For the word "Genesis", count the lines in the records below that include it and give only that number.

Data shown: Begin

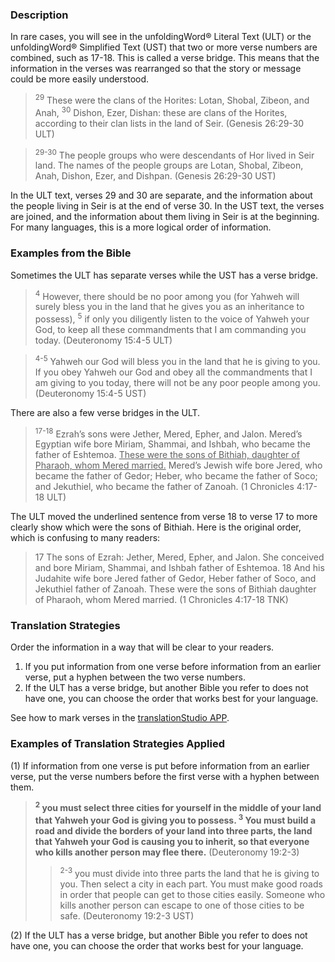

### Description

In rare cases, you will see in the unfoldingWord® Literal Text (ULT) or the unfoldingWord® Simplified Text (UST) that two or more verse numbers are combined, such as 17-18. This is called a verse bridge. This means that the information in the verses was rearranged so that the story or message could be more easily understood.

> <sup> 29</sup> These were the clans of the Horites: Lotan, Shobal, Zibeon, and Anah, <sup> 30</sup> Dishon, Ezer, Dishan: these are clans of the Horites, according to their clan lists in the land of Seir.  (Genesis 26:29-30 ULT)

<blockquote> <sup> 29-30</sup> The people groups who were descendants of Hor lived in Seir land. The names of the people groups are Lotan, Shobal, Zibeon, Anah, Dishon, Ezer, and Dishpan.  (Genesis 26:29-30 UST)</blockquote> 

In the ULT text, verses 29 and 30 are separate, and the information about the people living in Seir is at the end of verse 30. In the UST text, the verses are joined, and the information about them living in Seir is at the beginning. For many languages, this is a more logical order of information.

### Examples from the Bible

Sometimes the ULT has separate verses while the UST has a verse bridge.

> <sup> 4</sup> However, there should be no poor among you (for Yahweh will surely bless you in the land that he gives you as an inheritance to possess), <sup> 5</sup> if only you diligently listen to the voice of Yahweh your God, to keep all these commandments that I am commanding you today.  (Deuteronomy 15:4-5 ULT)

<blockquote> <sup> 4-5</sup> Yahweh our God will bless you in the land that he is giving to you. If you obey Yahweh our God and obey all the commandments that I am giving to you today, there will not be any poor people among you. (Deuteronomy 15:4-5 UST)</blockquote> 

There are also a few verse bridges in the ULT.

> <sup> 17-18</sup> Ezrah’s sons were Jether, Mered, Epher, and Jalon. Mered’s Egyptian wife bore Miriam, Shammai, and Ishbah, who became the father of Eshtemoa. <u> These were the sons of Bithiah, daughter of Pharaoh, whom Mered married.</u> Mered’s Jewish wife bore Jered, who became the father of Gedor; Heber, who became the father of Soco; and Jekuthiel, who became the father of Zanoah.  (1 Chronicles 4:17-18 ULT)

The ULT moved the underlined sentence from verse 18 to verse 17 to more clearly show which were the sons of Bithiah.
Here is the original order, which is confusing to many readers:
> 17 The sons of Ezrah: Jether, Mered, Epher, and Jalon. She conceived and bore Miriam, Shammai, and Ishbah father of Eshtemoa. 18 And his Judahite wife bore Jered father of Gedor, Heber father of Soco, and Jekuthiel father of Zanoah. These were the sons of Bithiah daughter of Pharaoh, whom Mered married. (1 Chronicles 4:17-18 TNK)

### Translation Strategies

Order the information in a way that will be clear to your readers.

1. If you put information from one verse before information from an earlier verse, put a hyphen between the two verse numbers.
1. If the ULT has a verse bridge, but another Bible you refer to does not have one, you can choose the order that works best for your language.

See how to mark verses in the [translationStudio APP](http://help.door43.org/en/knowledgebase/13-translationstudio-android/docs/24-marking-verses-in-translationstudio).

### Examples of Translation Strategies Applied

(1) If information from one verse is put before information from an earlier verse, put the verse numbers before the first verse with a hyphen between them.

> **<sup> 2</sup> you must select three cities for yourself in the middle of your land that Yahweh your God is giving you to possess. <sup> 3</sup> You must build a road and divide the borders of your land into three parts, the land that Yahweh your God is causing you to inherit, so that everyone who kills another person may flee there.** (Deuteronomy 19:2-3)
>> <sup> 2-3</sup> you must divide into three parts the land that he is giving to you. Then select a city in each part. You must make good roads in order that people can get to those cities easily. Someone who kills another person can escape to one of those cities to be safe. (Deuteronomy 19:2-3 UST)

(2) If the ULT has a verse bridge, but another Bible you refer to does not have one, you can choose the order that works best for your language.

Data shown: End

• Final answer: 2